What About The MidLife Caregiver?

Mature woman comforting senior mom sitting on wheelchair at nursing home. Cheerful woman talking to old disabled mother in wheelchair at elder care centre. Loving caregiver taking care of elderly woman at home.

The Sunday before last I had been pushing my mom along the sidewalk in her wheelchair to Starbucks where we often go for tea. She can walk, but not quite that way roundtrip. On the way we passed a young mother pushing her toddler daughter in a stroller. We all smiled at each other. In the moment after our experience I’got’ the symbolism of the encounter.


I believe she did too. It’s a circle game as Joni Mitchell used to state. The mother we passed takes good care of her little girl and one day that woman may look after her mom. After this idea about the circle of life I recalled the Robert Munsch story Love You Forever. He’s always been one of my favorite authors. Love You Forever started as a song, which came from a very sad time in Munsch’s life.
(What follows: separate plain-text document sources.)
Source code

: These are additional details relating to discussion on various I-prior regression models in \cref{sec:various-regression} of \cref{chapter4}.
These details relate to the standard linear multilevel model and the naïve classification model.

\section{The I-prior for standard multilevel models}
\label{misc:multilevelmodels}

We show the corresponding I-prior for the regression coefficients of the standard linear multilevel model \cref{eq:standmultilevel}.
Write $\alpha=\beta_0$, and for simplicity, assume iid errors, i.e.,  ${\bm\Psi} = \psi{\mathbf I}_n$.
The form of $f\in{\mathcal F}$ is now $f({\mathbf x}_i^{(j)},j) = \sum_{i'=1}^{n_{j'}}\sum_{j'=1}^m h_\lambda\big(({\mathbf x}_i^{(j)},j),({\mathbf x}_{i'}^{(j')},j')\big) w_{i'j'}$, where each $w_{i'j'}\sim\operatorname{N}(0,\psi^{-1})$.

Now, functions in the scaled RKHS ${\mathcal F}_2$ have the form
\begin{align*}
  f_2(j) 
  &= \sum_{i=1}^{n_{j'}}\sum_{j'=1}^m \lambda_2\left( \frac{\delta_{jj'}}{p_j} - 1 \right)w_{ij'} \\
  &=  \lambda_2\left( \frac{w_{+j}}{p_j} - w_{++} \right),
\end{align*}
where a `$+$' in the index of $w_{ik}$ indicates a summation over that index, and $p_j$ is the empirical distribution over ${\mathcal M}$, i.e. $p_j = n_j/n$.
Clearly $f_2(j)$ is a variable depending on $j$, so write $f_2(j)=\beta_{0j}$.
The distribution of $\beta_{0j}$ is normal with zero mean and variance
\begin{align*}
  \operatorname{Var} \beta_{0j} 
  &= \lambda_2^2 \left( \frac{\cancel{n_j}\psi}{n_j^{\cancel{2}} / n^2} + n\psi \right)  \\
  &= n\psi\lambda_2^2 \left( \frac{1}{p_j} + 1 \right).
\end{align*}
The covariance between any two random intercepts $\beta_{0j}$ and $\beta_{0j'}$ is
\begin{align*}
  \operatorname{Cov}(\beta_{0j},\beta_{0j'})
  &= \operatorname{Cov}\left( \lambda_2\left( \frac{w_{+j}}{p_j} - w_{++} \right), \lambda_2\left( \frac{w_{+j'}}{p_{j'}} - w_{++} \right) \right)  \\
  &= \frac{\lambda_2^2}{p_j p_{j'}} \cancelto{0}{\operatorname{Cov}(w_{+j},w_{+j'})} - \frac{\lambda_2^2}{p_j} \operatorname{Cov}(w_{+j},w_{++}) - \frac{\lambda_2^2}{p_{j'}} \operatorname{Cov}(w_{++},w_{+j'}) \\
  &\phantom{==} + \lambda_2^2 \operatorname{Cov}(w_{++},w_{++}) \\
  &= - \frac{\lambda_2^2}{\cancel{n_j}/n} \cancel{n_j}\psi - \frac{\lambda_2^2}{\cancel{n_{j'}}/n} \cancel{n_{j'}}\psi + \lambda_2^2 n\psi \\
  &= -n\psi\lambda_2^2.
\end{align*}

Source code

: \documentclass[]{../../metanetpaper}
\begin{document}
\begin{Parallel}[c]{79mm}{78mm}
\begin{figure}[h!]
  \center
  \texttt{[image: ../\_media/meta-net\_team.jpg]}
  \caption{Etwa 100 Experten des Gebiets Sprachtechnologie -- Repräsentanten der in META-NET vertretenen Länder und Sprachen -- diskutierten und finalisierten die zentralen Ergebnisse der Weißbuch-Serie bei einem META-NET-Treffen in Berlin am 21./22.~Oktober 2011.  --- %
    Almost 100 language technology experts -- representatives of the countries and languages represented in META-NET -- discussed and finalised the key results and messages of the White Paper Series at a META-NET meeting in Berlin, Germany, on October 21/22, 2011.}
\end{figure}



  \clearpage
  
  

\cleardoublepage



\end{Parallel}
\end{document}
I didn’t know that until today when I went to his website. You may read the story there; it is very intriguing. When we heard Munsch tell his tales in Belleville Ontario in 1989, Love You Forever was one of those he told. It’s about a mother who raises her son, then when she is very, very old, he looks after her. He explained that if he tells that story all the kids laugh and the parents shout.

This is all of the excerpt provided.